Representative to the US King Pu-tsung (金溥聰), a close aide of President Ma Ying-jeou (馬英九) and his most ardent defender, offered a rare apology on Thursday. A staff member wrote comments on a Sept. 12 report in the Washington Post about the political strife between Ma and Legislative Speaker Wang Jin-pyng (王金平) over the Chinese Nationalist Party’s (KMT) decision to revoke Wang’s party membership after allegations against Wang of improper lobbying.
The report, titled “Taiwan’s president, ruling party hit by scandal, rifts, anger over wiretapping,” discussed the political scandal and its consequences. Frank Wang (王億) director of the press division of the Taipei Economic and Cultural Representative Office in the US said in comments on the Post’s Web site that he was “very glad the KMT came to resolutely discipline its heavyweight party member. Taiwan’s judiciary will be cleaner, and the legislative process will be smoother.”
He also referred to Wang Jin-pyng as “former legislative speaker” even though he has retained his role as speaker and his party membership after a Taipei District Court injunction.
King apologized in a statement for letting his subordinate issue personal opinions on the incident and failing to maintain the office’s neutrality. He promised to instruct officials not to post personal comments that do not represent the office’s official position.
Democratic Progressive Party Legislator Hsiao Bi-khim (蕭美琴), who obtained a copy of the letter to the editor penned by Frank Wang, accused King of lying when he said that he did not notice that the online messages were different from the letter, which indicated that the controversial comment had been added by King or another official.
It is unimportant who is responsible for the controversial comments, but judging from the office’s response, it is necessary for King, as the representative to the US, to offer a formal apology over his negligence.
However, as Ma’s confidant, known for his sharp attacks on Ma’s political rivals and critics, King is in no position to apologize for his subordinate’s defense of the president. He has violated the principle of neutrality and abused his authority too many times in defending Ma.
When King served as the information and news director during Ma’s Taipei mayoral term, many press officials and media executives were pressed not to carry negative coverage of the mayor. Interference in the media worsened over the years as Ma rose to become president and KMT chairman.
The latest example is political pundit Nan Fang Shuo’s (南方朔) accusations that the Ma administration persuaded the Chinese-language newspaper the China Times to reject his column on Sept. 17. He said this was done because it was critical of the president’s move against the speaker and described King, Premier Jiang Yi-huah (江宜樺), then-deputy secretary-general Lo Chih-chiang (羅智強) and Prosecutor-General Huang Shih-ming (黃世銘) as the “gang of four” involved in a “premeditated plan” against Wang Jin-pyng.

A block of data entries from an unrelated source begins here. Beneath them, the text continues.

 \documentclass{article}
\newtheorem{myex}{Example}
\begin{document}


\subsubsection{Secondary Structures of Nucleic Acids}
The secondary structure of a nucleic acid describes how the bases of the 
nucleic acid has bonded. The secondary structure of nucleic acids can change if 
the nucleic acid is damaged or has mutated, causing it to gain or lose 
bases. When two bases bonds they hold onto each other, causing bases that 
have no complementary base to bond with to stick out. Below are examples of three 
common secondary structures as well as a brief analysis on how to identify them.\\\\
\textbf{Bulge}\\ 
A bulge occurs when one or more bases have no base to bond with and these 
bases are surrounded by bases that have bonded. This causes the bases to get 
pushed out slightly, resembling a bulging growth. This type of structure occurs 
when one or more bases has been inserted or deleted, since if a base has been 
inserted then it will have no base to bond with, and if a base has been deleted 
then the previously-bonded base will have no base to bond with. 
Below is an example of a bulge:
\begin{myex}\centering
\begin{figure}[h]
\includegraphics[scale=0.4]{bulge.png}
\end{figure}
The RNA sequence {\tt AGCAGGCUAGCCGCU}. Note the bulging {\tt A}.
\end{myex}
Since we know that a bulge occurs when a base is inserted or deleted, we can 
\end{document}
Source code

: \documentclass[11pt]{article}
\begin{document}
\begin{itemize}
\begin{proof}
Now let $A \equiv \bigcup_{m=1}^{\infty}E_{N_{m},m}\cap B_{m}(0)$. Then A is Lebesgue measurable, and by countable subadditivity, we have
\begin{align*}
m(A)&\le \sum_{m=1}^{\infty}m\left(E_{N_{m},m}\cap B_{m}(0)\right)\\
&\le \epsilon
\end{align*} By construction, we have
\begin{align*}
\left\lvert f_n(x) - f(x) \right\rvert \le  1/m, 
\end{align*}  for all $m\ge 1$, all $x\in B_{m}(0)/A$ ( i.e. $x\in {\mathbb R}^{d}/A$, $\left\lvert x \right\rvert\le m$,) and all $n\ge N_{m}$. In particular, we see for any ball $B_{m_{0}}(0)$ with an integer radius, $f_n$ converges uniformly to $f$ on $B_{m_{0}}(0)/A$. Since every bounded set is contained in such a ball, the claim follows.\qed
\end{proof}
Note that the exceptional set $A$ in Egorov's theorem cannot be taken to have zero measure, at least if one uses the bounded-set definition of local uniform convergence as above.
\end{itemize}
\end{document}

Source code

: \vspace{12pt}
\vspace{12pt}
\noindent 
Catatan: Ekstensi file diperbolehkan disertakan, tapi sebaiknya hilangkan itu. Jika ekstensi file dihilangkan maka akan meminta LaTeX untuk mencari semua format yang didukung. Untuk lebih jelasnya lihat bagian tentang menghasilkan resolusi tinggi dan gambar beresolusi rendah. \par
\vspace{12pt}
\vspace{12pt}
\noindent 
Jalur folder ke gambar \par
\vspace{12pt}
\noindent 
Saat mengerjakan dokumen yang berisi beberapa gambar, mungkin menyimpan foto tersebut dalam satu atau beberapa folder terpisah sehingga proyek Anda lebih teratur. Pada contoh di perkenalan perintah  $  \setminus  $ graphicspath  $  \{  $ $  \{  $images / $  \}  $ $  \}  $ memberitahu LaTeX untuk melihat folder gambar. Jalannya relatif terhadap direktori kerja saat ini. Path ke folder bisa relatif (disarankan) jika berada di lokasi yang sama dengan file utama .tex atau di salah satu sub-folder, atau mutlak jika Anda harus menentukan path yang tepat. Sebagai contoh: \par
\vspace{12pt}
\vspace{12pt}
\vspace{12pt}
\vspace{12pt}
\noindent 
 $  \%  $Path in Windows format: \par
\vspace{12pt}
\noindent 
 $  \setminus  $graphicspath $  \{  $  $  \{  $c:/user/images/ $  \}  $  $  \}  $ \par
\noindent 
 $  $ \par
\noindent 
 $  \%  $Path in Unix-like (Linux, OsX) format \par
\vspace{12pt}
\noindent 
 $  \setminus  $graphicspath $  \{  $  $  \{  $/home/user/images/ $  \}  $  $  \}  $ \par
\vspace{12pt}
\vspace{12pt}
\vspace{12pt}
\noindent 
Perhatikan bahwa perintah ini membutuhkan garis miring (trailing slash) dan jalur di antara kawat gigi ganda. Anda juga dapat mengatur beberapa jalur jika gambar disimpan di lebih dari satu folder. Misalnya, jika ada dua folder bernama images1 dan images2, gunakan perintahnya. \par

King fired back at the accusations and said he has filed a lawsuit against the pundit to defend his reputation and to stem abuse of freedom of speech.
It is outrageous, yet predictable, that King is still waging war on media coverage against Ma even though he is now the nation’s representative to the US. His priorities should be strengthening Taiwan-US relations, rather than paying attention to how local media have interpreted the wiretapping and lobbying incident.